Quasi-two-dimensional superconductivity in FeSe0.3Te0.7 thin films and electric-field modulation of superconducting transition.

We report the structural and superconducting properties of FeSe0.3Te0.7 (FST) thin films with different thicknesses grown on ferroelectric Pb(Mg1/3Nb2/3)0.7Ti0.3O3 substrates. It was shown that the FST films undergo biaxial tensile strains which are fully relaxed for films with thicknesses above 200 nm. Electrical transport measurements reveal that the ultrathin films exhibit an insulating behavior and superconductivity appears for thicker films with Tc saturated above 200 nm.
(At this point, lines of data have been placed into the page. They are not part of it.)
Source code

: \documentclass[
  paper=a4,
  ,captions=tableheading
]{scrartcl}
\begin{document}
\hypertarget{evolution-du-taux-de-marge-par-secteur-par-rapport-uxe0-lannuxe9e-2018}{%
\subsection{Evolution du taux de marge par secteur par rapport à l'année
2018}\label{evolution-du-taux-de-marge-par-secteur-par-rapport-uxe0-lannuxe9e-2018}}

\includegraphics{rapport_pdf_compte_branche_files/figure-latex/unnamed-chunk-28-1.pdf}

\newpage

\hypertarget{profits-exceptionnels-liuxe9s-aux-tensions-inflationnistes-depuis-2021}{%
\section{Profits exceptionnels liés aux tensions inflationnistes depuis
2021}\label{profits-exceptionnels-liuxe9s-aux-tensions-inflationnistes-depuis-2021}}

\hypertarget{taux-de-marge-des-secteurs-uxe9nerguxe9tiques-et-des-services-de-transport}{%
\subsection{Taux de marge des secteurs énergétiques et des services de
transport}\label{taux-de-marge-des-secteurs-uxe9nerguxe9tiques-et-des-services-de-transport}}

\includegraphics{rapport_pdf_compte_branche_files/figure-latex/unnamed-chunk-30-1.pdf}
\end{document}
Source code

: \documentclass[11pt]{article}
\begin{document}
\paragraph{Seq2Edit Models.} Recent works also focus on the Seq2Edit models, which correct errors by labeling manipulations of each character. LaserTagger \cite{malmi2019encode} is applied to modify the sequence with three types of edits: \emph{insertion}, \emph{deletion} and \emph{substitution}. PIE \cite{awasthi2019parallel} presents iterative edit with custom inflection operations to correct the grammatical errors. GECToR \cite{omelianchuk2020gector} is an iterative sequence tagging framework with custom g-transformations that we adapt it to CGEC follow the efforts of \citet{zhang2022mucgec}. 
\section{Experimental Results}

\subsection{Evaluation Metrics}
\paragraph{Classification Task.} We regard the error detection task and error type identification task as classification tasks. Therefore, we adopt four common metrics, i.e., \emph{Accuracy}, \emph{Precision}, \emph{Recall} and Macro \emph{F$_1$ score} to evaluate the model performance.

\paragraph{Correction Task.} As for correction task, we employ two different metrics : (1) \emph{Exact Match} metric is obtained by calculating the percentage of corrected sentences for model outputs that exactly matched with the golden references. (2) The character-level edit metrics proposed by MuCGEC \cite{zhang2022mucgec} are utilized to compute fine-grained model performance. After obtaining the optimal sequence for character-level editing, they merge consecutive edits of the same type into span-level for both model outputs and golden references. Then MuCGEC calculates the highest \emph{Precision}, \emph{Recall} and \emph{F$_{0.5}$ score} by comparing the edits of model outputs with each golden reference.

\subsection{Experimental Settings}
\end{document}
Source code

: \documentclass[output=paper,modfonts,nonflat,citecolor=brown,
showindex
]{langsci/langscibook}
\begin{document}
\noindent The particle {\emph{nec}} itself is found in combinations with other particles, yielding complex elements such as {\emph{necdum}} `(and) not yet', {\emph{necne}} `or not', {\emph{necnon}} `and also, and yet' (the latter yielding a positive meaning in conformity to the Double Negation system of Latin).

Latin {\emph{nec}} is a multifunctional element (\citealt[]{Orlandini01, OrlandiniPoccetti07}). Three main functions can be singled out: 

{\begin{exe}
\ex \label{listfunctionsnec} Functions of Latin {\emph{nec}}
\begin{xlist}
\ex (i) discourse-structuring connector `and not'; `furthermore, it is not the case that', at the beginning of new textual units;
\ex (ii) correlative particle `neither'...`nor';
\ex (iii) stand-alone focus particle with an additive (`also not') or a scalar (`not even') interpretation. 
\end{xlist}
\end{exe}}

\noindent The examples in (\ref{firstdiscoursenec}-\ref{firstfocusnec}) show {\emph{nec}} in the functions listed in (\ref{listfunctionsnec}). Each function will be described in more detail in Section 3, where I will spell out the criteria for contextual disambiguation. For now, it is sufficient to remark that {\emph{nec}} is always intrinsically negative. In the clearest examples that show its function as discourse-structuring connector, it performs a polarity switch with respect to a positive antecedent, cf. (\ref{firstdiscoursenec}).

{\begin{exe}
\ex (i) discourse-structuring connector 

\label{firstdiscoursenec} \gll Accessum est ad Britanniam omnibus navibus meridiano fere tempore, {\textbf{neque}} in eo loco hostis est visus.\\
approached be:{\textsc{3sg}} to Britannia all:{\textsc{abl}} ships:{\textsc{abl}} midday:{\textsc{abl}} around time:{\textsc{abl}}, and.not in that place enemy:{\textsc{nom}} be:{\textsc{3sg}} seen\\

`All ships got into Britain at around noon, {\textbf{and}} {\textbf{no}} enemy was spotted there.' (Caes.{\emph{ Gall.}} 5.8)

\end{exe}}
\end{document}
The current-voltage curves around the superconducting transition follow the Berezinskii-Kosterlitz-Thouless (BKT) transition behavior and the resistance-temperature curves can be described by the Halperin-Nelson relation, revealing quasi-two-dimensional phase fluctuation in FST thin films. The Ginzburg number decreases with increasing film thickness indicating the decrease of the strength of thermal fluctuations. Upon applying electric field to the heterostructure, Tc of FST thin film increases due to the reduction of the tensile strain in FST. This work sheds light on the superconductivity, strain effect as well as electric-field modulation of superconductivity in FST films.